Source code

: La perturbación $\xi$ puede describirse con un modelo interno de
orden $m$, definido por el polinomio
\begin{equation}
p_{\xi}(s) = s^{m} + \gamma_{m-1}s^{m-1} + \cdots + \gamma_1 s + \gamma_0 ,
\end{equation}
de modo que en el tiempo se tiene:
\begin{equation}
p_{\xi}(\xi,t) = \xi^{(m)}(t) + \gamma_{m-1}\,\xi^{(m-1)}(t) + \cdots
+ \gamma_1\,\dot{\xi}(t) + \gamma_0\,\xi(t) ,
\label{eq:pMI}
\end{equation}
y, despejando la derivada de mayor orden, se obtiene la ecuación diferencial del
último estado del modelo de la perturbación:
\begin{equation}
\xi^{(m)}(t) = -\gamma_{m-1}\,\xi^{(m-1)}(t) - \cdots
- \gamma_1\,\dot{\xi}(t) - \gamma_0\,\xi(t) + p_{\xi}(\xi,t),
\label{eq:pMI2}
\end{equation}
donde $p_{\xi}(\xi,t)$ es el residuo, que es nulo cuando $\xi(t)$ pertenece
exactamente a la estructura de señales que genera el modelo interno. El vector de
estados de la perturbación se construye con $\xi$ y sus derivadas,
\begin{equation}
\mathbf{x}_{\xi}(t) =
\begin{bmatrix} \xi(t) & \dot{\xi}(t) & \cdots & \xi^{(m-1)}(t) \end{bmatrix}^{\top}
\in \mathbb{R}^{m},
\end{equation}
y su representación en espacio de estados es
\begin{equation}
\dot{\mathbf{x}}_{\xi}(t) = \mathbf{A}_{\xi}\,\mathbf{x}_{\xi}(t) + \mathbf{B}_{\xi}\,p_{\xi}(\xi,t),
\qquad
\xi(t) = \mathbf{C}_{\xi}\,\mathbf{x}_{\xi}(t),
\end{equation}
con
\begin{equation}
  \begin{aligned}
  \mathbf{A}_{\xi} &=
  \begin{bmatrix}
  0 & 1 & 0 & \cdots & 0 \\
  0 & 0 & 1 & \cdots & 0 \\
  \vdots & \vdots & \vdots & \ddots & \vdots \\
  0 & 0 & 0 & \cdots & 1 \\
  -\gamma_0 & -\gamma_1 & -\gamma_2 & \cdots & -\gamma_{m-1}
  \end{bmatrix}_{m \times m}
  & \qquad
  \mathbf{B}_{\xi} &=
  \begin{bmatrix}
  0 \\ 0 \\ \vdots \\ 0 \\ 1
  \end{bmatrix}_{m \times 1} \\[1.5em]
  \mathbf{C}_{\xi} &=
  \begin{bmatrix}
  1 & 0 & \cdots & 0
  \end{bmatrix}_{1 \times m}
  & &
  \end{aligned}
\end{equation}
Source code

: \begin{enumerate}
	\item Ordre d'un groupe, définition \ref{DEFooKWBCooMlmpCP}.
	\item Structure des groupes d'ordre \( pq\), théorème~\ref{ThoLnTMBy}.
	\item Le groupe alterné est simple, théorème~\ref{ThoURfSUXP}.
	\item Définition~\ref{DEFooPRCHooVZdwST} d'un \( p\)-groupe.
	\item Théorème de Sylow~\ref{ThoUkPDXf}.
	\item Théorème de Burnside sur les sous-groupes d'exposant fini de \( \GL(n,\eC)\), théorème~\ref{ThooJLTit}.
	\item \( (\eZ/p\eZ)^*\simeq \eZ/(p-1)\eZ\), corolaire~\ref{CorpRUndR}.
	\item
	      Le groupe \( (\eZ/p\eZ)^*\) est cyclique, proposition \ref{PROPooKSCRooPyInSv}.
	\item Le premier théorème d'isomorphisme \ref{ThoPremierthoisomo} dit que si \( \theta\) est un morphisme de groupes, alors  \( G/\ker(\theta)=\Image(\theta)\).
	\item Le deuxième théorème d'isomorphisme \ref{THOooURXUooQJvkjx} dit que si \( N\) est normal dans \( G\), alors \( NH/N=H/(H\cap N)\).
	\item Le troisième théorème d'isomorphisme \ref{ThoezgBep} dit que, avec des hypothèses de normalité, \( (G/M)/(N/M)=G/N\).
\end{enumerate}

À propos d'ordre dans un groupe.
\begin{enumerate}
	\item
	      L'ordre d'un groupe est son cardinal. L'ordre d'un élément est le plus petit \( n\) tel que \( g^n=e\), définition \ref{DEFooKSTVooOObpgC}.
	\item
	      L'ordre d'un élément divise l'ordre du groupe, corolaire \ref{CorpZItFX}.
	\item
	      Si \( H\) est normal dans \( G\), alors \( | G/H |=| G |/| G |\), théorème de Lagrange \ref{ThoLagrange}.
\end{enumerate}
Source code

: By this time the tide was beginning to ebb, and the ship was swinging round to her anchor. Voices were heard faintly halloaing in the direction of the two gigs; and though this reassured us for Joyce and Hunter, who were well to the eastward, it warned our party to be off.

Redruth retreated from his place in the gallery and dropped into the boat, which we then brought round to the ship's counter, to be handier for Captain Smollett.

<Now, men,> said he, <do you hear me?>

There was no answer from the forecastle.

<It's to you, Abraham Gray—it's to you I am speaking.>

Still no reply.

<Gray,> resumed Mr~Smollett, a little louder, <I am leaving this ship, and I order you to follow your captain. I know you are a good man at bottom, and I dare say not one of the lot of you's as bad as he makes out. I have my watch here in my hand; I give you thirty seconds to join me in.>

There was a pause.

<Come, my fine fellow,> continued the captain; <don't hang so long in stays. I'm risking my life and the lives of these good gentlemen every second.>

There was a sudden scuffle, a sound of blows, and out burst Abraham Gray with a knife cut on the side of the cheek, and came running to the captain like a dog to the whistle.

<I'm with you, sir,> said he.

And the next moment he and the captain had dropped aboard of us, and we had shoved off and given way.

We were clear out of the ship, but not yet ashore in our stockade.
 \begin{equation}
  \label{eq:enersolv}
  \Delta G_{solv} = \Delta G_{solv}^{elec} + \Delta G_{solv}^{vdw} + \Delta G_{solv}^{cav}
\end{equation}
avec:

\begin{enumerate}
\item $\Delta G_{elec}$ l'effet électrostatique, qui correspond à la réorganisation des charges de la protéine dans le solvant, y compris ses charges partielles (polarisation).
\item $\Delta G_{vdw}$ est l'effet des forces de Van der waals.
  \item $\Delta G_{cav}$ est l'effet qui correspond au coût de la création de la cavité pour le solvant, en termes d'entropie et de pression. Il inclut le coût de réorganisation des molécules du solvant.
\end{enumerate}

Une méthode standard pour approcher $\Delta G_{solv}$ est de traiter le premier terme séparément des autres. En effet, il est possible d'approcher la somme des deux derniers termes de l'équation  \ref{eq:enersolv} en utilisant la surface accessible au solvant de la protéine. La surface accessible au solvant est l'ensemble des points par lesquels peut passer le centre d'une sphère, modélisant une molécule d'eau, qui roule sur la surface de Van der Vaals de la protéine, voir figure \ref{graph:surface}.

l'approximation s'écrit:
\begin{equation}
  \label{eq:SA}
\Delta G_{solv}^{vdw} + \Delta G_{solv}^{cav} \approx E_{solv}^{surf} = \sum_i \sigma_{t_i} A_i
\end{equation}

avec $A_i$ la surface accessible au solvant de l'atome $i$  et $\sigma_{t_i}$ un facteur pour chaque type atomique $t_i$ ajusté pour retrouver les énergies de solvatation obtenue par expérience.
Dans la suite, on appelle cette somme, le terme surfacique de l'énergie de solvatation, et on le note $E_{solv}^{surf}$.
******************************
> **EXERCISE INSTRUCTIONS**: Copy each line of the listing that includes "said".

> **PROBLEM SOLUTION**:
<Now, men,> said he, <do you hear me?>
<I'm with you, sir,> said he.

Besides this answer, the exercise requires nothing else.